For the first time in history, a Black woman has received the Nasher Prize, which awards $100,000 to “a living artist who elevates the understanding of sculpture and its possibilities.”
According to the Washington Post, Chicago-born artist Senga Nengudi is the 2023 recipient of the Nasher Prize from the Nasher Sculpture Center, a Dallas-based museum.
Nengudi’s work transforms inexpensive, everyday materials into artistic expressions that address the feminist and Black arts movements.
In one of her pieces, Nengudi draped “fabric spirits” fashioned from flag material on fire escapes in Harlem as a representation of the souls of the people she met in the city.
Most notably, she created a sculpture out of worn-out pantyhose as a dedication to the female body.
“I was looking for material that kind of reflected the female body,” Nengudi previously told curator Elissa Auther about the piece. “And then, finally, I found the pantyhose. Right after that, I went, ‘Wow,’ because the whole birthing experience — you’re expanding, and then all of a sudden, after it’s over, you’re contracting, and your body kind of goes back into shape. I really wanted to somehow express that experience.”
Nasher director Jeremy Strick applauded Nengudi for her innovation and engagement with social issues.

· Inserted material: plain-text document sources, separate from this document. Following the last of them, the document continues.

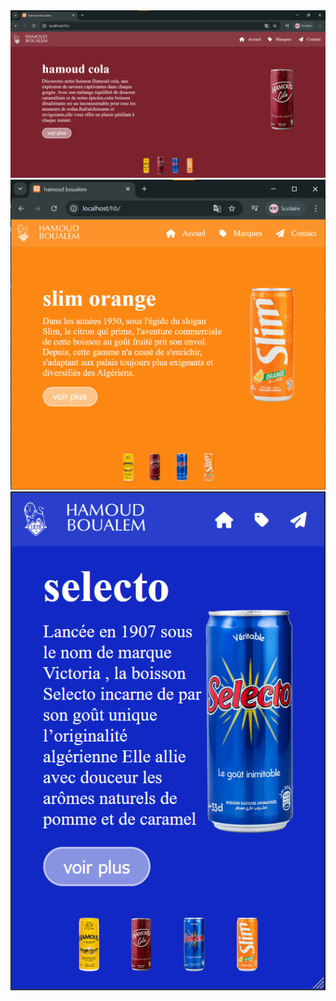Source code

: <div>
  <img src="photos/hb_git.png">
   <img src="photos/hb_git1.png">
   <img src="photos/hb_git2.png">
</div>
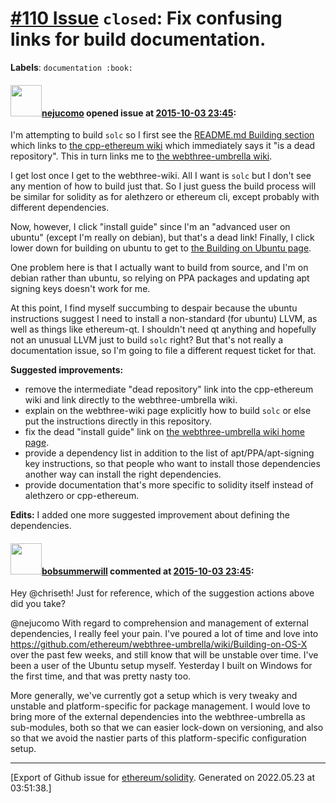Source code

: # [\#110 Issue](https://github.com/ethereum/solidity/issues/110) `closed`: Fix confusing links for build documentation.
**Labels**: `documentation :book:`


#### <img src="https://avatars.githubusercontent.com/u/480497?v=4" width="50">[nejucomo](https://github.com/nejucomo) opened issue at [2015-10-03 23:45](https://github.com/ethereum/solidity/issues/110):

I'm attempting to build `solc` so I first see the [README.md Building section](https://github.com/ethereum/solidity#building) which links to [the cpp-ethereum wiki](https://github.com/ethereum/cpp-ethereum/wiki) which immediately says it "is a dead repository". This in turn links me to [the webthree-umbrella wiki](https://github.com/ethereum/webthree-umbrella/wiki).

I get lost once I get to the webthree-wiki. All I want is `solc` but I don't see any mention of how to build just that. So I just guess the build process will be similar for solidity as for alethzero or ethereum cli, except probably with different dependencies.

Now, however, I click "install guide" since I'm an "advanced user on ubuntu" (except I'm really on debian), but that's a dead link!  Finally, I click lower down for building on ubuntu to get to [the Building on Ubuntu page](https://github.com/ethereum/webthree-umbrella/wiki/Building-on-Ubuntu).

One problem here is that I actually want to build from source, and I'm on debian rather than ubuntu, so relying on PPA packages and updating apt signing keys doesn't work for me.

At this point, I find myself succumbing to despair because the ubuntu instructions suggest I need to install a non-standard (for ubuntu) LLVM, as well as things like ethereum-qt. I shouldn't need qt anything and hopefully not an unusual LLVM just to build `solc` right?  But that's not really a documentation issue, so I'm going to file a different request ticket for that.

**Suggested improvements:**
- remove the intermediate "dead repository" link into the cpp-ethereum wiki and link directly to the webthree-umbrella wiki.
- explain on the webthree-wiki page explicitly how to build `solc` or else put the instructions directly in this repository.
- fix the dead "install guide" link on [the webthree-umbrella wiki home page](https://github.com/ethereum/webthree-umbrella/wiki).
- provide a dependency list in addition to the list of apt/PPA/apt-signing key instructions, so that people who want to install those dependencies another way can install the right dependencies.
- provide documentation that's more specific to solidity itself instead of alethzero or cpp-ethereum.

**Edits:** I added one more suggested improvement about defining the dependencies.


#### <img src="https://avatars.githubusercontent.com/u/3788156?u=f379551fa667ddb096e1ea2ef248d16e7461b1c3&v=4" width="50">[bobsummerwill](https://github.com/bobsummerwill) commented at [2015-10-03 23:45](https://github.com/ethereum/solidity/issues/110#issuecomment-171428370):

Hey @chriseth!    Just for reference, which of the suggestion actions above did you take?

@nejucomo With regard to comprehension and management of external dependencies, I really feel your pain.    I've poured a lot of time and love into https://github.com/ethereum/webthree-umbrella/wiki/Building-on-OS-X over the past few weeks, and still know that will be unstable over time.   I've been a user of the Ubuntu setup myself.     Yesterday I built on Windows for the first time, and that was pretty nasty too.

More generally, we've currently got a setup which is very tweaky and unstable and platform-specific for package management.    I would love to bring more of the external dependencies into the webthree-umbrella as sub-modules, both so that we can easier lock-down on versioning, and also so that we avoid the nastier parts of this platform-specific configuration setup.


-------------------------------------------------------------------------------



[Export of Github issue for [ethereum/solidity](https://github.com/ethereum/solidity). Generated on 2022.05.23 at 03:51:38.]

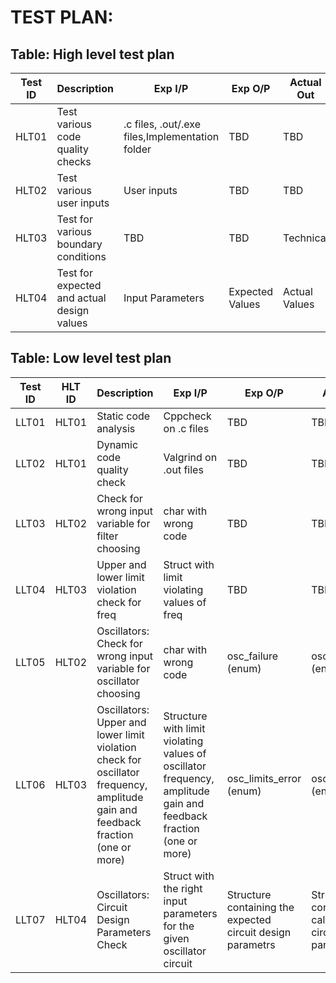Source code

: # TEST PLAN:

## Table: High level test plan

| **Test ID** | **Description**                                              | **Exp I/P** | **Exp O/P** | **Actual Out** |**Type Of Test**  |    
|-------------|--------------------------------------------------------------|------------|-------------|----------------|------------------|
|HLT01     | Test various code quality checks | .c files, .out/.exe files,Implementation folder | TBD | TBD | Technical |
|HLT02     | Test various user inputs | User inputs | TBD | TBD | Scenario/Technical|
|HLT03     | Test for various boundary conditions | TBD | TBD | Technical |
|HLT04     | Test for expected and actual design values | Input Parameters | Expected Values | Actual Values | Technical |

## Table: Low level test plan

| **Test ID** | **HLT ID** | **Description**                                              | **Exp I/P** | **Exp O/P** | **Actual Out** |**Type Of Test**  |    
|-------------|-----|--------------------------------------------------------------|------------|-------------|----------------|------------------|
| LLT01  | HLT01 | Static code analysis | Cppcheck on .c files | TBD | TBD | Technical |
| LLT02  | HLT01 | Dynamic code quality check | Valgrind on .out files | TBD | TBD | Technical |
| LLT03  | HLT02 | Check for wrong input variable for filter choosing | char with wrong code | TBD | TBD | Scenario/Technical |
| LLT04  | HLT03 | Upper and lower limit violation check for freq | Struct with limit violating values of freq | TBD | TBD | Scenario/Technical |
| LLT05  | HLT02 | Oscillators: Check for wrong input variable for oscillator choosing  | char with wrong code | osc_failure (enum) | osc_failure (enum) | Scenario/Technical |
| LLT06  | HLT03 | Oscillators: Upper and lower limit violation check for oscillator frequency, amplitude gain and feedback fraction (one or more) | Structure with limit violating values of oscillator frequency, amplitude gain and feedback fraction (one or more) | osc_limits_error (enum) | osc_limits_error (enum) | Scenario/Technical |
| LLT07  | HLT04 | Oscillators: Circuit Design Parameters Check | Struct with the right input parameters for the given oscillator circuit | Structure containing the expected circuit design parametrs  | Structure containing the calculated circuit design parameters | Technical |
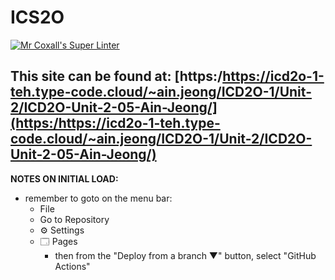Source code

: # ICS2O

[![Mr Coxall's Super Linter](https://github.com/MTHS-ICD2O-1-2024/ICD2O-Unit-2-04-ain-jeong/workflows/Mr%20Coxall's%20Super%20Linter/badge.svg)](https://github.com/MTHS-ICD2O-1-2024/ICD2O-Unit-2-05-ain-jeong/actions)

This site can be found at: [https:/https://icd2o-1-teh.type-code.cloud/~ain.jeong/ICD2O-1/Unit-2/ICD2O-Unit-2-05-Ain-Jeong/](https:/https://icd2o-1-teh.type-code.cloud/~ain.jeong/ICD2O-1/Unit-2/ICD2O-Unit-2-05-Ain-Jeong/)
---

**NOTES ON INITIAL LOAD:**
- remember to goto on the menu bar:
  - File
  - Go to Repository
  - ⚙ Settings
  - 🗔 Pages
    - then from the "Deploy from a branch ▼" button, select "GitHub Actions"
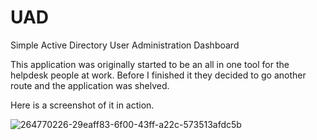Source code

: # UAD
Simple Active Directory User Administration Dashboard

This application was originally started to be an all in one tool for the helpdesk people at work.  Before I finished it they decided to go another route and the application was shelved.

Here is a screenshot of it in action.

![264770226-29eaff83-6f00-43ff-a22c-573513afdc5b](https://github.com/kf5upm/UAD/assets/38869645/a9022ee7-f23e-411d-b526-016a643a91d8)
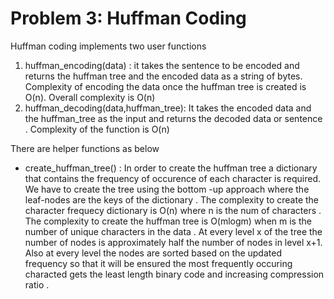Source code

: # Problem 3: Huffman Coding

Huffman coding implements two user functions  
1. huffman_encoding(data) : it takes the sentence to be encoded and returns the huffman tree and the encoded data as a string of bytes. 
Complexity of encoding the data once the huffman tree is created is O(n). Overall complexity is O(n)
2. huffman_decoding(data,huffman_tree): It takes the encoded data and the huffman_tree as the input and returns the decoded data or sentence . 
Complexity of the function is O(n) 

There are helper functions  as below  
* create_huffman_tree() : In order to create the huffman tree a dictionary that contains the frequency of occurence of each character  is required. We have to create the tree using the bottom -up approach where the leaf-nodes are the keys of the dictionary . The complexity to create the character frequecy dictionary is O(n) where n is the num of characters  .  The complexity to create the huffman tree is O(mlogm) when m is the number of unique characters in the data . At every level x of the tree the number of nodes  is approximately half the number of nodes in level x+1. Also at every level the  nodes are sorted based on the  updated frequency so that it will be ensured the most frequently occuring  characted gets the least length binary code and increasing compression ratio .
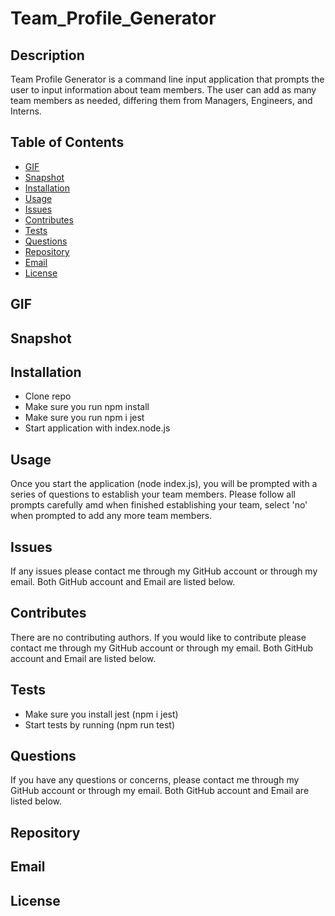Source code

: # Team_Profile_Generator

## Description
Team Profile Generator is a command line input application that prompts the user to input information about team members. The user can add as many team members as needed, differing them
from Managers, Engineers, and Interns.

## Table of Contents
- [GIF](#gif)
- [Snapshot](#snapshot)
- [Installation](#installation)
- [Usage](#usage)
- [Issues](#issues)
- [Contributes](#contributes)
- [Tests](#tests)
- [Questions](#questions)
- [Repository](#repository)
- [Email](#email)
- [License](#license)

## GIF

## Snapshot

## Installation
- Clone repo
- Make sure you run npm install
- Make sure you run npm i jest
- Start application with index.node.js

## Usage
Once you start the application (node index.js), you will be prompted with a series of questions to establish your team members. Please follow all prompts carefully amd when finished 
establishing your team, select 'no' when prompted to add any more team members.

## Issues
If any issues please contact me through my GitHub account or through my email. Both GitHub account and Email are listed below.

## Contributes
There are no contributing authors. If you would like to contribute please contact me through my GitHub account or through my email. Both GitHub account and Email are listed below.

## Tests
- Make sure you install jest (npm i jest)
- Start tests by running (npm run test)

## Questions
If you have any questions or concerns, please contact me through my GitHub account or through my email. Both GitHub account and Email are listed below.

## Repository

## Email

## License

“In more recent years, the extraordinary creativity of the Black art community — which, in the ’70s and ’80s, was in many ways marginalized — is now being recognized,” Strick said. “And so she occupies a critical place in the history of Black arts but also of art, period.”
“At a moment when the right of women to control their bodies has been taken away, she’s an artist whose exploration of female identity through works made with pantyhose speaks with great power and relevance,” he added.
A ceremony honoring Nengudi and her work is set to take place in April 2023.
Along with the monetary prize, her art will be featured at Dia Beacon next year.